Estes três álbuns estariam na lista dos 10 mais vendidos nos EUA, além de terem 5 músicas entre o top 10 daquele ano. Com estes números ultrapassaram os Beatles em vendas e caminhavam para ultrapassá-los em popularidade. Uma vez que a banda britânica anunciara sua separação e o Creedence partia para conquistar a Europa terminando essa turnê no Royal Albert Hall em Londres que já tinha recebido outras grandes bandas da sua geração, entre elas, os próprios Beatles, os Rolling Stones, o Led Zeppelin e o The Jimi Hendrix Experience. 

Doug Clifford e John Fogerty em destaque em foto tirada durante o show da banda no Royal Albert Hall em Londres em 1970.

A ideia de começar a história a partir deste momento do Creedence funciona bem, porque te prende. Ouvimos trechos dos caras comentando sobre as expectativas de tocar pela Europa, as impressões que tiveram sobre o público europeu. Ouvimos Jeff Bridges relatando fatos que comprovam a consolidação do Creedence no cenário musical mundial, e não tem como negar que isso funciona como uma bomba de adrenalina ativando sua curiosidade e sua vontade de saber mais sobre a os desdobramentos daquela fase da banda. 

Enquanto vamos acompanhando a banda pela Europa, somos conduzidos a conhecer sobre sua origem. Algo interessante de se notar, uma informação dada logo no início do filme, é de que o Creedence em 1969, brigava com os Beatles pelo posto de maior banda do planeta. 

Daí resgatam o início da banda em 1959, quando ainda estavam no high school até serem recrutados por uma gravadora que aproveitou a onda da british invasion para tentar dar um caráter comercial à banda.
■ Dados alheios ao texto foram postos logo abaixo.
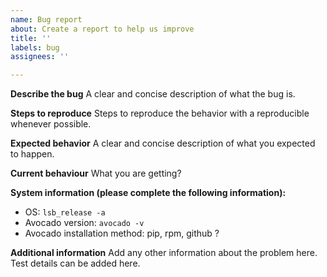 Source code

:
 ```yaml
---
name: Bug report
about: Create a report to help us improve
title: ''
labels: bug
assignees: ''

---
```


**Describe the bug**
A clear and concise description of what the bug is.

**Steps to reproduce**
Steps to reproduce the behavior with a reproducible whenever possible.

**Expected behavior**
A clear and concise description of what you expected to happen.

**Current behaviour**
What you are getting?

**System information (please complete the following information):**
 - OS: `lsb_release -a`
 - Avocado version: `avocado -v`
 - Avocado installation method: pip, rpm, github ?

**Additional information**
Add any other information about the problem here. Test details can be added here.
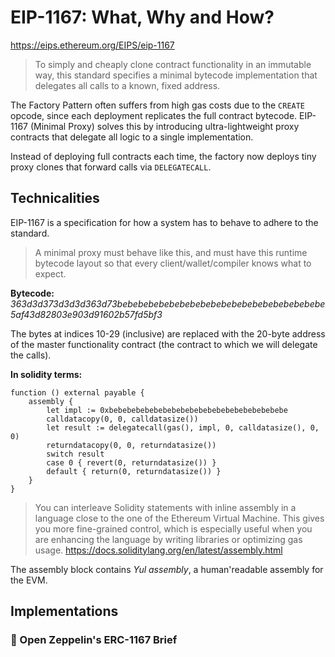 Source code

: # EIP-1167: What, Why and How?

https://eips.ethereum.org/EIPS/eip-1167

> To simply and cheaply clone contract functionality in an immutable way, this standard specifies a minimal bytecode implementation that delegates all calls to a known, fixed address.

The Factory Pattern often suffers from high gas costs due to the `CREATE` opcode, since each deployment replicates the full contract bytecode. EIP-1167 (Minimal Proxy) solves this by introducing ultra-lightweight proxy contracts that delegate all logic to a single implementation.

Instead of deploying full contracts each time, the factory now deploys tiny proxy clones that forward calls via `DELEGATECALL`.

## Technicalities

EIP-1167 is a specification for how a system has to behave to adhere to the standard.

> A minimal proxy must behave like this, and must have this runtime bytecode layout so that every client/wallet/compiler knows what to expect.

**Bytecode:** _363d3d373d3d3d363d73bebebebebebebebebebebebebebebebebebebebe5af43d82803e903d91602b57fd5bf3_

The bytes at indices 10-29 (inclusive) are replaced with the 20-byte address of the master functionality contract (the contract to which we will delegate the calls).

**In solidity terms:**

```solidity
function () external payable {
    assembly {
        let impl := 0xbebebebebebebebebebebebebebebebebebebebe
        calldatacopy(0, 0, calldatasize())
        let result := delegatecall(gas(), impl, 0, calldatasize(), 0, 0)
        returndatacopy(0, 0, returndatasize())
        switch result
        case 0 { revert(0, returndatasize()) }
        default { return(0, returndatasize()) }
    }
}
```

> You can interleave Solidity statements with inline assembly in a language close to the one of the Ethereum Virtual Machine. This gives you more fine-grained control, which is especially useful when you are enhancing the language by writing libraries or optimizing gas usage.
> https://docs.soliditylang.org/en/latest/assembly.html

The assembly block contains _Yul assembly_, a human'readable assembly for the EVM.

## Implementations

### 📜 Open Zeppelin's ERC-1167 Brief
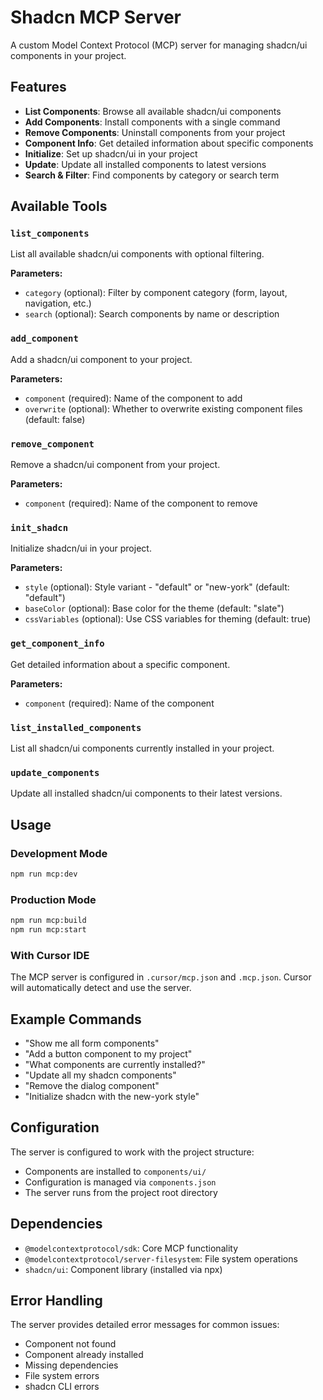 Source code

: # Shadcn MCP Server

A custom Model Context Protocol (MCP) server for managing shadcn/ui components in your project.

## Features

- **List Components**: Browse all available shadcn/ui components
- **Add Components**: Install components with a single command
- **Remove Components**: Uninstall components from your project
- **Component Info**: Get detailed information about specific components
- **Initialize**: Set up shadcn/ui in your project
- **Update**: Update all installed components to latest versions
- **Search & Filter**: Find components by category or search term

## Available Tools

### `list_components`
List all available shadcn/ui components with optional filtering.

**Parameters:**
- `category` (optional): Filter by component category (form, layout, navigation, etc.)
- `search` (optional): Search components by name or description

### `add_component`
Add a shadcn/ui component to your project.

**Parameters:**
- `component` (required): Name of the component to add
- `overwrite` (optional): Whether to overwrite existing component files (default: false)

### `remove_component`
Remove a shadcn/ui component from your project.

**Parameters:**
- `component` (required): Name of the component to remove

### `init_shadcn`
Initialize shadcn/ui in your project.

**Parameters:**
- `style` (optional): Style variant - "default" or "new-york" (default: "default")
- `baseColor` (optional): Base color for the theme (default: "slate")
- `cssVariables` (optional): Use CSS variables for theming (default: true)

### `get_component_info`
Get detailed information about a specific component.

**Parameters:**
- `component` (required): Name of the component

### `list_installed_components`
List all shadcn/ui components currently installed in your project.

### `update_components`
Update all installed shadcn/ui components to their latest versions.

## Usage

### Development Mode
```bash
npm run mcp:dev
```

### Production Mode
```bash
npm run mcp:build
npm run mcp:start
```

### With Cursor IDE
The MCP server is configured in `.cursor/mcp.json` and `.mcp.json`. Cursor will automatically detect and use the server.

## Example Commands

- "Show me all form components"
- "Add a button component to my project"
- "What components are currently installed?"
- "Update all my shadcn components"
- "Remove the dialog component"
- "Initialize shadcn with the new-york style"

## Configuration

The server is configured to work with the project structure:
- Components are installed to `components/ui/`
- Configuration is managed via `components.json`
- The server runs from the project root directory

## Dependencies

- `@modelcontextprotocol/sdk`: Core MCP functionality
- `@modelcontextprotocol/server-filesystem`: File system operations
- `shadcn/ui`: Component library (installed via npx)

## Error Handling

The server provides detailed error messages for common issues:
- Component not found
- Component already installed
- Missing dependencies
- File system errors
- shadcn CLI errors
Por isso passaram a se chamar The Golliwog durante um tempo até renascer musicalmente como o Creedence Clearwater Revival

Assumiram o nome Golliwog  devido a alegação do empresário da banda à época de que eles precisavam ter um nome mais britânico para fazerem sucesso e terem um maior apelo comercial. Olha os Beatles pautando a cena musical e servindo de parâmetro pros caras.  

Creedence durante show no Royal Albert Hall em Londres em 1970.

Quando estiverem assistindo ao filme, notem que ele vai ligando a trajetória do Creedence a dos Beatles durante a exibição. Isso não é gratuito. Ao final da parte narrativa do filme, vemos que o Creedence supera os Beatles ao longo de 1969 em termos de vendagem, e colocação nas paradas britânica e estadunidense. Coincidem com a separação da banda britânica e o show do Creedence no Royal Albert Hall. 

Os desdobramentos ao longo do filme nos conduzem a este momento. Temos a oportunidade de assistir na íntegra o show completo da banda no templo mor da música no Reino Unido, que aconteceu no dia 14 de abril de 1970. Bridges no início do filme nos lembra de que se trata da primeira exibição completa, sem cortes deste icônico show do Creedence.

E o melhor de tudo, o filme acaba quando a banda encerra sua apresentação. Não há preocupação em mostrar o término da banda, as tretas internas, coisas que pouco tem a ver com a arte produzida pela banda enquanto esteve em atividade. Isso fica para quem quer se aprofundar na biografia da banda, para nós que amamos apenas a sua música. Travelin’ Banda é um filme impecável.